(Saved entries)
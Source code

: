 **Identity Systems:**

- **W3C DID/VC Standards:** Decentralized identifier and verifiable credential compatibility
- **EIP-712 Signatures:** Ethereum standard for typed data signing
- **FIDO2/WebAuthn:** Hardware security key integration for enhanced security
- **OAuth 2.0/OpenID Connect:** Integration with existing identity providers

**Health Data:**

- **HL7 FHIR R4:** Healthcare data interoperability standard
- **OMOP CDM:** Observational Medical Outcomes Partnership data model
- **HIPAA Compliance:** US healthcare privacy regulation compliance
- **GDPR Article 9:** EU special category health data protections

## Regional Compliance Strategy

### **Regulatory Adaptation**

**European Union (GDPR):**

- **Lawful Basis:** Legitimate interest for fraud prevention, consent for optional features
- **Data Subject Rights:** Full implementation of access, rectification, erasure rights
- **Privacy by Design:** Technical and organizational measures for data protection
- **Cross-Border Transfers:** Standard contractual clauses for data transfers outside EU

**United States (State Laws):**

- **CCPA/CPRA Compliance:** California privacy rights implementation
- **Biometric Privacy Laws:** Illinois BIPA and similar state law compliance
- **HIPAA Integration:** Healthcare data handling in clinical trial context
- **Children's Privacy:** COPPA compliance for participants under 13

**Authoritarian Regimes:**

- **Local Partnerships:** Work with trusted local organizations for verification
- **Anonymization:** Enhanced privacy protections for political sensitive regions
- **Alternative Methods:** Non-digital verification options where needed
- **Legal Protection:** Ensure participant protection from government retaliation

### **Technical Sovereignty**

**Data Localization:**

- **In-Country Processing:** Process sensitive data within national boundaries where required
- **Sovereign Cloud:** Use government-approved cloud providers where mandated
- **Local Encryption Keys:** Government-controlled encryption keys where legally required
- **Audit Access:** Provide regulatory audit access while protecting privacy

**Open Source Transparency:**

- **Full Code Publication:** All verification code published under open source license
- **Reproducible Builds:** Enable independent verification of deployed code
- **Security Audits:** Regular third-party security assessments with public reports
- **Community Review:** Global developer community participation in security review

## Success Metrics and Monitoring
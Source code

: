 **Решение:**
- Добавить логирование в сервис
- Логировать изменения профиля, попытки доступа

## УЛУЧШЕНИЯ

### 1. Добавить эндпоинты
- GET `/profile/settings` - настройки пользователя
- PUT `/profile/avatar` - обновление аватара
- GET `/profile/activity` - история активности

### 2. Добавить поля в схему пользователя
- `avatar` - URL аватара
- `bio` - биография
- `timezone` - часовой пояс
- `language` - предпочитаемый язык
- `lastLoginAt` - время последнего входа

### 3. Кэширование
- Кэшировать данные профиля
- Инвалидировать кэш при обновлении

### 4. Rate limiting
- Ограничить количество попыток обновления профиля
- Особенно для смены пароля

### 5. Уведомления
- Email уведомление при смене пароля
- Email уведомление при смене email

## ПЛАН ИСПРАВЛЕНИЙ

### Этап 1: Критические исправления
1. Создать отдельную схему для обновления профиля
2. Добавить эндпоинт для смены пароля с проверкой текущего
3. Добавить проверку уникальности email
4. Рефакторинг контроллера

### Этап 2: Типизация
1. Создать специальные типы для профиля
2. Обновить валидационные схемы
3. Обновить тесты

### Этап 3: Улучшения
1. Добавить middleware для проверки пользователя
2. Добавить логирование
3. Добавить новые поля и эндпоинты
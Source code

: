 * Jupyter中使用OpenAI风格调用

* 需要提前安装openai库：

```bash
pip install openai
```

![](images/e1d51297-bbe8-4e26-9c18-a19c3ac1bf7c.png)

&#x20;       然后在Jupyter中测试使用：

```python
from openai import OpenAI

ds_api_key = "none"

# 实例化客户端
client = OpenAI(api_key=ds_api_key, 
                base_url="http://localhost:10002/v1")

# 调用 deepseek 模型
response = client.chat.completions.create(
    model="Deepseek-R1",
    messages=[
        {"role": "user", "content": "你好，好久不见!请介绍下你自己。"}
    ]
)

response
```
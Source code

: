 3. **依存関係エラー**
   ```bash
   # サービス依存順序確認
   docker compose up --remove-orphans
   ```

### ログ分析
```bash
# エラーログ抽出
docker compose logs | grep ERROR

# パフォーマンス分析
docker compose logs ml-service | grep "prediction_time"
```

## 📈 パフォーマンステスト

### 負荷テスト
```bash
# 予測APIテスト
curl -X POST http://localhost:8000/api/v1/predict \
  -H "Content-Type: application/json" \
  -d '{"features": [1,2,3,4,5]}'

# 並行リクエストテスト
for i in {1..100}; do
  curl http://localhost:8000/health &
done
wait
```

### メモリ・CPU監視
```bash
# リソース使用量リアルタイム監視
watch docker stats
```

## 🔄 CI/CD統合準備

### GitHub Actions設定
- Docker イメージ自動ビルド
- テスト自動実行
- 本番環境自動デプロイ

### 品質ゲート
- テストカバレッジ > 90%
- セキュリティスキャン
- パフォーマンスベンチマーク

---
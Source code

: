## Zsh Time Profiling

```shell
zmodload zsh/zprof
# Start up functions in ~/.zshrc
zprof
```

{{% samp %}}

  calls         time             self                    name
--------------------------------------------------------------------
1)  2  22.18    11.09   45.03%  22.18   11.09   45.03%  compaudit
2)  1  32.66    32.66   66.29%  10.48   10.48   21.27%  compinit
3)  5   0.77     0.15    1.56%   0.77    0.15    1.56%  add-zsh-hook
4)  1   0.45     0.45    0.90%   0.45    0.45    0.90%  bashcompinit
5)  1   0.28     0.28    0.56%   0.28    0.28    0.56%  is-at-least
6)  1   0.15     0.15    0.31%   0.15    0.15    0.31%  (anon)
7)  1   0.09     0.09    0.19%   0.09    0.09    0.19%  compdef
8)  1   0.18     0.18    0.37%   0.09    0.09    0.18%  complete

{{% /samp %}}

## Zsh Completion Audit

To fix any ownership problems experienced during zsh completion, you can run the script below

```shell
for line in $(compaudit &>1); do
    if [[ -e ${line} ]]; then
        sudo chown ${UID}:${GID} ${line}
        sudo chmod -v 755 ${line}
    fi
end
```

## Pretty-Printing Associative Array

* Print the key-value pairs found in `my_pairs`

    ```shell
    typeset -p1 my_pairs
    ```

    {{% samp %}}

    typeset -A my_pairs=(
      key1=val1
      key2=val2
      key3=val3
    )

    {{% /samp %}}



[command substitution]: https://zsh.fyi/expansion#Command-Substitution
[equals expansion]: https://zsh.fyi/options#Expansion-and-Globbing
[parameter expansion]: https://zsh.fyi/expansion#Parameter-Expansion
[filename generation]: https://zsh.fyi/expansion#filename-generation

THE PROBLEM
Whenever the string "from" occurs in a line of the entries above, copy that line.

SOLVED EXERCISE
- **Legal Protection:** Ensure participant protection from government retaliation
from openai import OpenAI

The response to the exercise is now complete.